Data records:
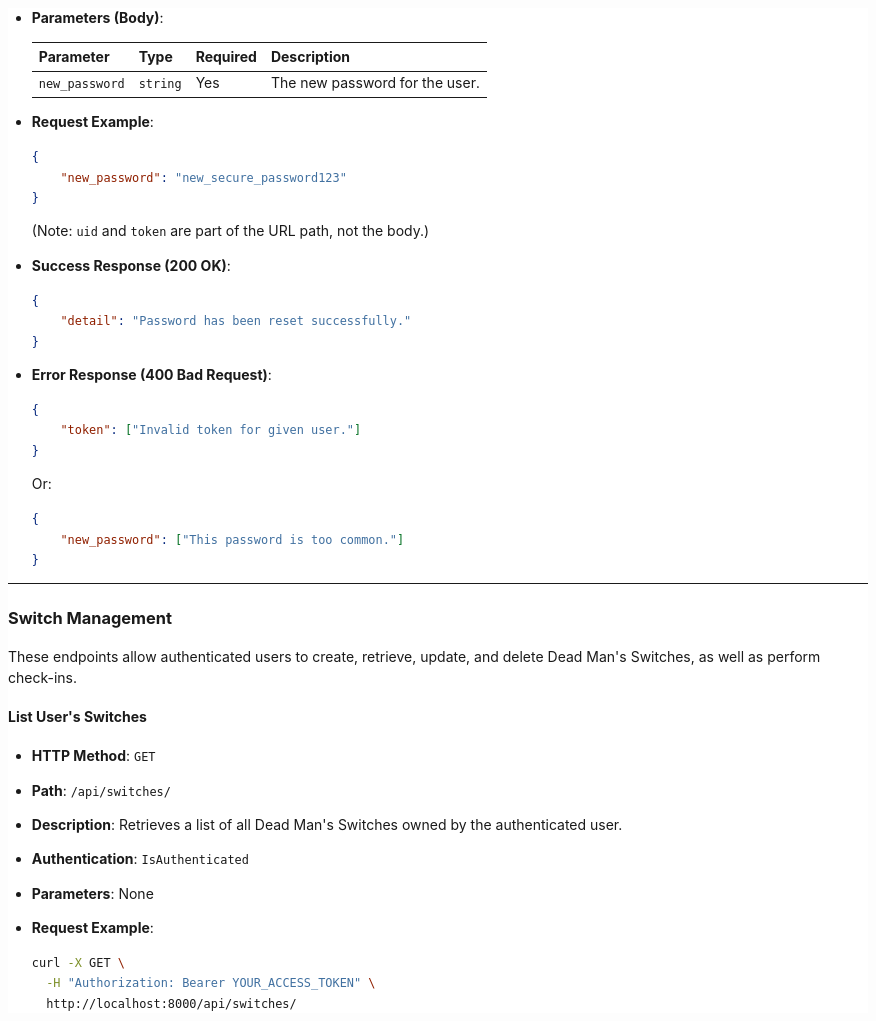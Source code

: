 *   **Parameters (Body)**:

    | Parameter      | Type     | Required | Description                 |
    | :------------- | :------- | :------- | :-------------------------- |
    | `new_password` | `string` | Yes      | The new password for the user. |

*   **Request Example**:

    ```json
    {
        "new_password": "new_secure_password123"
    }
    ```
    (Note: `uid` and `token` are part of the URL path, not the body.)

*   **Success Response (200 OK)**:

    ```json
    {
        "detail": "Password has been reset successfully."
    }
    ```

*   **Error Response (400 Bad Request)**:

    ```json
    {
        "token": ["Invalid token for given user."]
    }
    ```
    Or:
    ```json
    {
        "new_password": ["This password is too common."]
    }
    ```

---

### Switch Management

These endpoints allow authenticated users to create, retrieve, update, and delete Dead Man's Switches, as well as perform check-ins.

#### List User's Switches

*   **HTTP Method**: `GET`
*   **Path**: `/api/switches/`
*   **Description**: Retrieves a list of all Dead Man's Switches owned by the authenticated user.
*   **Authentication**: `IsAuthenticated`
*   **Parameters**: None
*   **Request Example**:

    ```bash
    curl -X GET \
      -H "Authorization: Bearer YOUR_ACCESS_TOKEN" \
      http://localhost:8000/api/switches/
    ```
---
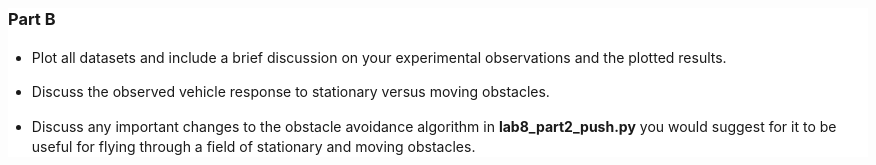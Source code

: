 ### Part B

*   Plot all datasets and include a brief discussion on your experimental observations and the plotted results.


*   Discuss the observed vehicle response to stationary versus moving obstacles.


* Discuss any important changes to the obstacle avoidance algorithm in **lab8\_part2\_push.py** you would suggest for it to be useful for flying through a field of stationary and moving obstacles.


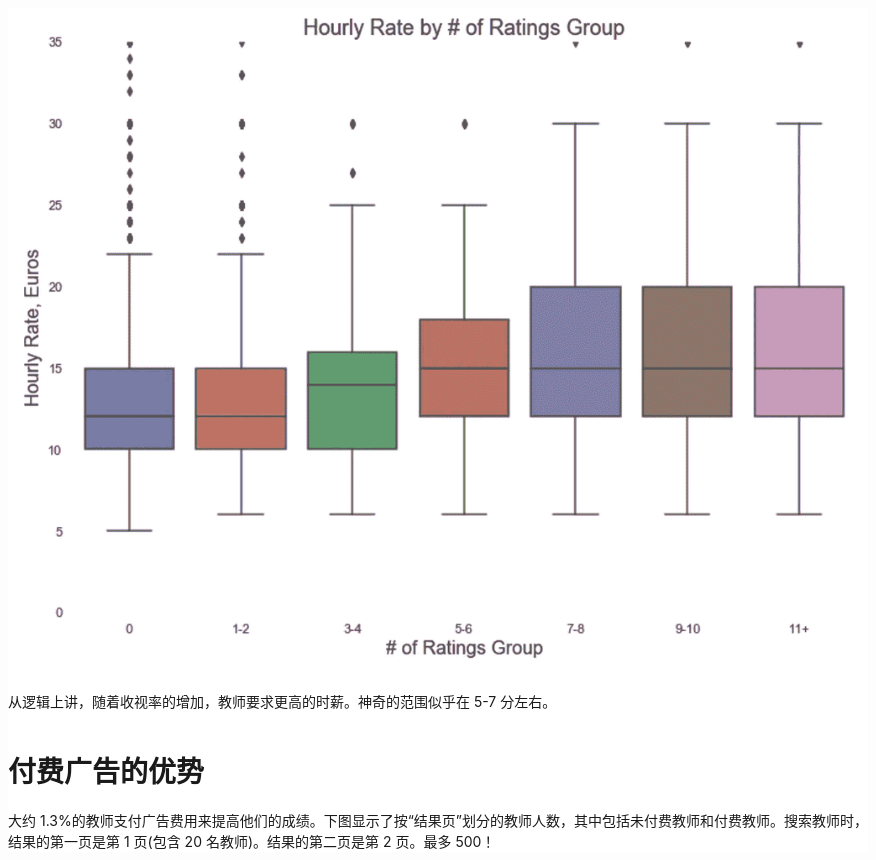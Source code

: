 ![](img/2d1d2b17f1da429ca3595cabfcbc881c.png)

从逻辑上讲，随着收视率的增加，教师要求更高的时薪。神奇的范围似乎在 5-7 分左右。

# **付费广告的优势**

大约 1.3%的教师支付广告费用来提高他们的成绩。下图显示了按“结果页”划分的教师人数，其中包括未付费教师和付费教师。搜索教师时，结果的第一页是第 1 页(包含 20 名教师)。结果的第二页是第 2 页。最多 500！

▸ **Description of the task**: Text only, no pictures: please print exactly the lines above from the line with "and moving obstacles." up to and including the line with "2 页。最多 500！", and nothing else.

▸ **Response to the task**:
* Discuss any important changes to the obstacle avoidance algorithm in **lab8\_part2\_push.py** you would suggest for it to be useful for flying through a field of stationary and moving obstacles.


Source code

: ![](img/2d1d2b17f1da429ca3595cabfcbc881c.png)

从逻辑上讲，随着收视率的增加，教师要求更高的时薪。神奇的范围似乎在 5-7 分左右。

# **付费广告的优势**

大约 1.3%的教师支付广告费用来提高他们的成绩。下图显示了按“结果页”划分的教师人数，其中包括未付费教师和付费教师。搜索教师时，结果的第一页是第 1 页(包含 20 名教师)。结果的第二页是第 2 页。最多 500！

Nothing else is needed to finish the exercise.